*** Opening of Data provided ***

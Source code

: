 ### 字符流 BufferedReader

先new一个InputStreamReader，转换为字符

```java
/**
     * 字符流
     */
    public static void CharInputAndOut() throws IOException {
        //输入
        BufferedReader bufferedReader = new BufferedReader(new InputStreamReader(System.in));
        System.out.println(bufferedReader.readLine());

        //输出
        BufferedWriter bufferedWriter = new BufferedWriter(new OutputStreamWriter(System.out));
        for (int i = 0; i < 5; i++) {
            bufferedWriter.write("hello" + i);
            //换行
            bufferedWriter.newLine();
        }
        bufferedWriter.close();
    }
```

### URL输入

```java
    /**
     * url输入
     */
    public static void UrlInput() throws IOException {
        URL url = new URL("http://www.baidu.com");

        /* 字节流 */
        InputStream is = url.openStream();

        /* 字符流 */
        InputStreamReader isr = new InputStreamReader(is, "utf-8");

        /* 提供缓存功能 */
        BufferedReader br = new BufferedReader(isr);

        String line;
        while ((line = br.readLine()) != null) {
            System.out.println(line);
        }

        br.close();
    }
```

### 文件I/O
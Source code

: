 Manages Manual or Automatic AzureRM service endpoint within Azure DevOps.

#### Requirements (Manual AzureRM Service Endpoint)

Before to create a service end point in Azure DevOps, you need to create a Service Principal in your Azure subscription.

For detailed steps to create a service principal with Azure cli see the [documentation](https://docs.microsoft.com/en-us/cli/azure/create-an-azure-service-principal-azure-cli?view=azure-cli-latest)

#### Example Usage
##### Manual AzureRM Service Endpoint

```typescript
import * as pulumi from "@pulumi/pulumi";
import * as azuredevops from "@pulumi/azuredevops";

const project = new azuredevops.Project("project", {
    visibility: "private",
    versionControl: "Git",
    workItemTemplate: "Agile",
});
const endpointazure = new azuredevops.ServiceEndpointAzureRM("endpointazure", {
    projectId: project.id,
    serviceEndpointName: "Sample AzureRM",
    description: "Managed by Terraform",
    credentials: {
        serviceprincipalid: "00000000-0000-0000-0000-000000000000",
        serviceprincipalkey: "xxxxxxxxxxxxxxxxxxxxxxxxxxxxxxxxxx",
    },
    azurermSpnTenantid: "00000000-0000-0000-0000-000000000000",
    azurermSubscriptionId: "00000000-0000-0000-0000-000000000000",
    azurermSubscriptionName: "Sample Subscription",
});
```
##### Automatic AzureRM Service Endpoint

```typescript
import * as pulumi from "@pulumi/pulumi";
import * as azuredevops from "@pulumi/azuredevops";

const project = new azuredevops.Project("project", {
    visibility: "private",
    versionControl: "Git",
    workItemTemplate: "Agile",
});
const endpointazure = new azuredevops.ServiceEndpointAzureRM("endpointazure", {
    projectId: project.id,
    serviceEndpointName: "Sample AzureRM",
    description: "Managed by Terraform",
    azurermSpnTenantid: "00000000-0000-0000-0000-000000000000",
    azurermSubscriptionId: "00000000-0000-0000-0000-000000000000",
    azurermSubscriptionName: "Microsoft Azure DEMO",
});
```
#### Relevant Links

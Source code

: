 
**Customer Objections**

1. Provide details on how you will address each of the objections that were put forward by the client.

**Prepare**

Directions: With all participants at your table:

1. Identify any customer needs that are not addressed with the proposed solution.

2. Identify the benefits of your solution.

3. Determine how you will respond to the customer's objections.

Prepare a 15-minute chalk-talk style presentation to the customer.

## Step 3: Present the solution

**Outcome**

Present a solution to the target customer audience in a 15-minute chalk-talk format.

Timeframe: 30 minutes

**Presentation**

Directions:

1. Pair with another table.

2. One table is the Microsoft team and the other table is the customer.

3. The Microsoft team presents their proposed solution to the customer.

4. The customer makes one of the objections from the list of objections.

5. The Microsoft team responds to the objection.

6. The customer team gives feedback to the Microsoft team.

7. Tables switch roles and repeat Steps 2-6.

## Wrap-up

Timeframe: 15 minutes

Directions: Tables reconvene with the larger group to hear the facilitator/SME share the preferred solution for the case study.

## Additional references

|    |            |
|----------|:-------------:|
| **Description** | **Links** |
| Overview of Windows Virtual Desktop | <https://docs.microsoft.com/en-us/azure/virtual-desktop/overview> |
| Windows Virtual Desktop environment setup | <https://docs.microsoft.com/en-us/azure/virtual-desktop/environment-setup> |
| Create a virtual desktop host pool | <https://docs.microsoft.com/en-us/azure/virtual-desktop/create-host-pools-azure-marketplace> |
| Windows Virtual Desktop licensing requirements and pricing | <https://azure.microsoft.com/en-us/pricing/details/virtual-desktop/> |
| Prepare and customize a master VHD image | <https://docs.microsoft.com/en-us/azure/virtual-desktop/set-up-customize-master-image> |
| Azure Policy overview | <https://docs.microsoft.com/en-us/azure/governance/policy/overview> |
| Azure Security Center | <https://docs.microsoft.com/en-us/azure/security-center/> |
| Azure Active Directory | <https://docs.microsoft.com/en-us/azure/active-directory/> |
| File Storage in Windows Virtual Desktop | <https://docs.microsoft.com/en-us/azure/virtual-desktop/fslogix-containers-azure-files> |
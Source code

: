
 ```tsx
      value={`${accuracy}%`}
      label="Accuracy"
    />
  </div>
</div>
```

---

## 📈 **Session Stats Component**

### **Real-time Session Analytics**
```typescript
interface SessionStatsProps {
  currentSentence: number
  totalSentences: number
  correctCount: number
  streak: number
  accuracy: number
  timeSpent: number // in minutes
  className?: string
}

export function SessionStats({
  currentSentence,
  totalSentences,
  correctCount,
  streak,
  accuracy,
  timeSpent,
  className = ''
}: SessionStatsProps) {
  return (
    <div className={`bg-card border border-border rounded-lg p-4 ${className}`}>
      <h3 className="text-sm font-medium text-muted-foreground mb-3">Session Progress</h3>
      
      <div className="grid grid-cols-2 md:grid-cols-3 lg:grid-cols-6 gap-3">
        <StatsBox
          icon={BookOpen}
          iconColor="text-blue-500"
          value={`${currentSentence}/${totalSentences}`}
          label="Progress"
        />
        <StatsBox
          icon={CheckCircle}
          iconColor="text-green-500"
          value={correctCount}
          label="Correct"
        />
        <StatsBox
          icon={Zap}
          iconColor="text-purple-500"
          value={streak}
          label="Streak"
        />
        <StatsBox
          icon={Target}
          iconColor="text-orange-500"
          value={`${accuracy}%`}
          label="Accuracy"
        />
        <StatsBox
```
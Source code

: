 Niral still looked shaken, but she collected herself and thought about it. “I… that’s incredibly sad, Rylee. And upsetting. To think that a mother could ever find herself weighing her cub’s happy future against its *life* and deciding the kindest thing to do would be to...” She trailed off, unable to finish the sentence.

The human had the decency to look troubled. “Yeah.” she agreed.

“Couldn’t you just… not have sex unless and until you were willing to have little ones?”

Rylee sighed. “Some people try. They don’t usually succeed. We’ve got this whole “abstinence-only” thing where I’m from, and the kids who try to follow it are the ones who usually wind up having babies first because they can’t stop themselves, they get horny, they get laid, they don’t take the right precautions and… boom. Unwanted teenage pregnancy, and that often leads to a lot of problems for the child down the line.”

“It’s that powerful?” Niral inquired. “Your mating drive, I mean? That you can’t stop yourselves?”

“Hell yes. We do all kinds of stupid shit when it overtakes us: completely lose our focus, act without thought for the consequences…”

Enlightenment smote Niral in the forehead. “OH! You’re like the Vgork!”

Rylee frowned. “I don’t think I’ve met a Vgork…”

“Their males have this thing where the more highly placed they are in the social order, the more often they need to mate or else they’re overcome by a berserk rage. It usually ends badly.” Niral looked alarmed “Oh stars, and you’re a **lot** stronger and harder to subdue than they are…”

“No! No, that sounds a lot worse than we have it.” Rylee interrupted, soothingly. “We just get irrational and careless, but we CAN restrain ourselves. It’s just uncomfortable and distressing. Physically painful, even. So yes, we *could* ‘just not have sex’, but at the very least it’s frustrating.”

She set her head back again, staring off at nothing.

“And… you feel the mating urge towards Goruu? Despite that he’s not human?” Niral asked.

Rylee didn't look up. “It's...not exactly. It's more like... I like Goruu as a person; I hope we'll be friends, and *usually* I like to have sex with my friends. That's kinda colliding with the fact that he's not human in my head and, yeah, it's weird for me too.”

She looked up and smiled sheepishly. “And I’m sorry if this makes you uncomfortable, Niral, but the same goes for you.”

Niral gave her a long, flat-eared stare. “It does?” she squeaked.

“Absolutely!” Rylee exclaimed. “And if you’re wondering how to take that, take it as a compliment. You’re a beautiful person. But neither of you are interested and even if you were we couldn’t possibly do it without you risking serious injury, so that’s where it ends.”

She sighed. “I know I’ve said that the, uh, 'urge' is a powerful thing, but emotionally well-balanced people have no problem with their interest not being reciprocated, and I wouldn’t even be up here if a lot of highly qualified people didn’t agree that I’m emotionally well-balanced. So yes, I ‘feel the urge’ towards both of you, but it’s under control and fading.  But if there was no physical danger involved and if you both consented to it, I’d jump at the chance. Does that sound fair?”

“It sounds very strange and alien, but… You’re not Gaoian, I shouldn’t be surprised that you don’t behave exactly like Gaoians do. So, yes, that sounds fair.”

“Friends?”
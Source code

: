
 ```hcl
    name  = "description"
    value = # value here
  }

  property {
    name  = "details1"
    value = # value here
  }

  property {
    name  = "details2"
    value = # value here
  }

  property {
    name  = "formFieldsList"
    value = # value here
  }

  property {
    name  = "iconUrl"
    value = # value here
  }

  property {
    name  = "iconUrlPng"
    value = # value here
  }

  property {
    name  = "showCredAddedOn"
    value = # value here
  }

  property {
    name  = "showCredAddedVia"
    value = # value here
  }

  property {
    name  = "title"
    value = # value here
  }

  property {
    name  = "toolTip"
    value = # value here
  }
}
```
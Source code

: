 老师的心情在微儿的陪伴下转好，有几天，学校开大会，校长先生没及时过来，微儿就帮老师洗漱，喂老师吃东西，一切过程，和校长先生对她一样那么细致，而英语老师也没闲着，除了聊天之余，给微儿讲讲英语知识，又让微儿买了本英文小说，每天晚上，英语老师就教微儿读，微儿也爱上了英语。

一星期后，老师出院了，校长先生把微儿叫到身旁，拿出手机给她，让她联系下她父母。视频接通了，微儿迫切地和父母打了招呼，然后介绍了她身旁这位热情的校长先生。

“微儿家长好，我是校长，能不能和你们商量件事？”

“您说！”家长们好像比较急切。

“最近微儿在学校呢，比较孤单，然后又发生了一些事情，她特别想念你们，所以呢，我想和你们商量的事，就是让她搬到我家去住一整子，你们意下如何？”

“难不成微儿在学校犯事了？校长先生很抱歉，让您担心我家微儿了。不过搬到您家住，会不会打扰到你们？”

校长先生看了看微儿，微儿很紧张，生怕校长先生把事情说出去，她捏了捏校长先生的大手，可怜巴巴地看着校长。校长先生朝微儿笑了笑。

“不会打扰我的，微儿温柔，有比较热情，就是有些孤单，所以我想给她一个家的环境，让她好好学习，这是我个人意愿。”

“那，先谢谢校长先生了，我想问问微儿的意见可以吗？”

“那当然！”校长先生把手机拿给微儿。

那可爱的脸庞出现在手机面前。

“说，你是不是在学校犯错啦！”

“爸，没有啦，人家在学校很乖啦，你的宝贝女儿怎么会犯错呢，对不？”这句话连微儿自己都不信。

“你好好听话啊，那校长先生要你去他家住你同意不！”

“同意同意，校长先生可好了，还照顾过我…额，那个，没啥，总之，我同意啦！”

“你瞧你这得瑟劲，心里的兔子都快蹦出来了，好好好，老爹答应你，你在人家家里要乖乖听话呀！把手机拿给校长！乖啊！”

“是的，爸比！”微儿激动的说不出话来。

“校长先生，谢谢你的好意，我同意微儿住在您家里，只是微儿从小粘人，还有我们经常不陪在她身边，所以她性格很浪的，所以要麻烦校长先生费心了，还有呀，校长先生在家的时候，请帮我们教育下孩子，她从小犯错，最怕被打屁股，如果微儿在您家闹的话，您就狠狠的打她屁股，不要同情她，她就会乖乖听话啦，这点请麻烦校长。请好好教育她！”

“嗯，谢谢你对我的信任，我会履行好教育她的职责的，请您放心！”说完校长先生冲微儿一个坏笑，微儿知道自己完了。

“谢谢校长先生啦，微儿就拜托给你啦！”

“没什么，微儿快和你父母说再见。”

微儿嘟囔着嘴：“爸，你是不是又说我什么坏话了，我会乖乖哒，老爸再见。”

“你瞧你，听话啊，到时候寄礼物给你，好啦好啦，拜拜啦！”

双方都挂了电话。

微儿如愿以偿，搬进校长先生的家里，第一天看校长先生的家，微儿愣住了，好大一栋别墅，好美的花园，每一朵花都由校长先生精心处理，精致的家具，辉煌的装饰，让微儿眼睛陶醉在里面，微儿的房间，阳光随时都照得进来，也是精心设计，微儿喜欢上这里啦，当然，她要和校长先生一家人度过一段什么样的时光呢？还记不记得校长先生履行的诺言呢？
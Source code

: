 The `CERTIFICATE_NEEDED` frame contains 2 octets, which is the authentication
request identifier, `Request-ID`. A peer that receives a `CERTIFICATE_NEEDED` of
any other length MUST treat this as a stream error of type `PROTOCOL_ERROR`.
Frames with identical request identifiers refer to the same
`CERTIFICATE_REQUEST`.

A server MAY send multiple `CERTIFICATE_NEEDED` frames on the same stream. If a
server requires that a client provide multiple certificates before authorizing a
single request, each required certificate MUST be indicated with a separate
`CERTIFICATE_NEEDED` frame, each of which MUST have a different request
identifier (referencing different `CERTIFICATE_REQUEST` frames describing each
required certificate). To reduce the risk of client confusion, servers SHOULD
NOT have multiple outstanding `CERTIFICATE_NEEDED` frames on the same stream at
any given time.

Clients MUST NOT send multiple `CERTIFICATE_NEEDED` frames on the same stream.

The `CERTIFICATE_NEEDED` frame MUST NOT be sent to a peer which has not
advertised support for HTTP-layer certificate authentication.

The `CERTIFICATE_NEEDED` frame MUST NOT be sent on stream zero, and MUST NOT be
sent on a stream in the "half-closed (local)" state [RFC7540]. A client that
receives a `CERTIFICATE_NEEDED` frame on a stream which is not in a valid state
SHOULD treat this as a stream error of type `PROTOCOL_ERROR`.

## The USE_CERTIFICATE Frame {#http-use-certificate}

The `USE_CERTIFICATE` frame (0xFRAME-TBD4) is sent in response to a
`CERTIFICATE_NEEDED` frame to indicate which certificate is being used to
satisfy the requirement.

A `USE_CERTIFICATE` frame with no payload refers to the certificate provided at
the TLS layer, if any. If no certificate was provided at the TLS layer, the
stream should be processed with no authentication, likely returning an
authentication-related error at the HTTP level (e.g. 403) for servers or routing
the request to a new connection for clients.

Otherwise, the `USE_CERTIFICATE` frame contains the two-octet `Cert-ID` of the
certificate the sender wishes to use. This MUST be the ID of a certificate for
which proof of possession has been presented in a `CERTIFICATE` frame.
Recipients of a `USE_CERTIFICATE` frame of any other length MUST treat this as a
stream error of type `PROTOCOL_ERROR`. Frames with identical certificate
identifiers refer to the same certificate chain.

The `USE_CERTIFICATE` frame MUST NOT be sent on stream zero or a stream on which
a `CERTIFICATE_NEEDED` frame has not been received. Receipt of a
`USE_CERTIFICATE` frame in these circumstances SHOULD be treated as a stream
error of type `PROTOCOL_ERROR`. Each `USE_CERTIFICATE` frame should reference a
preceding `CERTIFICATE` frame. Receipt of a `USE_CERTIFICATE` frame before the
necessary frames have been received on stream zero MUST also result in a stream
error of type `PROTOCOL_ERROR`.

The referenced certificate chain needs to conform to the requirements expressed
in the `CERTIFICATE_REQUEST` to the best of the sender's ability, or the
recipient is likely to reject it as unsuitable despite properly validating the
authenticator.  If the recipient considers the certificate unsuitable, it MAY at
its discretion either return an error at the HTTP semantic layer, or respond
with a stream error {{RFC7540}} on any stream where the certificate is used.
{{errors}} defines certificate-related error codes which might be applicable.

*** Close of Data provided ***

Using the entries above, give again exactly the lines from the line holding "## Additional references" through the line holding "Virtual Desktop licensing". Include both end lines and nothing else.

*Your response*:
## Additional references

|    |            |
|----------|:-------------:|
| **Description** | **Links** |
| Overview of Windows Virtual Desktop | <https://docs.microsoft.com/en-us/azure/virtual-desktop/overview> |
| Windows Virtual Desktop environment setup | <https://docs.microsoft.com/en-us/azure/virtual-desktop/environment-setup> |
| Create a virtual desktop host pool | <https://docs.microsoft.com/en-us/azure/virtual-desktop/create-host-pools-azure-marketplace> |
| Windows Virtual Desktop licensing requirements and pricing | <https://azure.microsoft.com/en-us/pricing/details/virtual-desktop/> |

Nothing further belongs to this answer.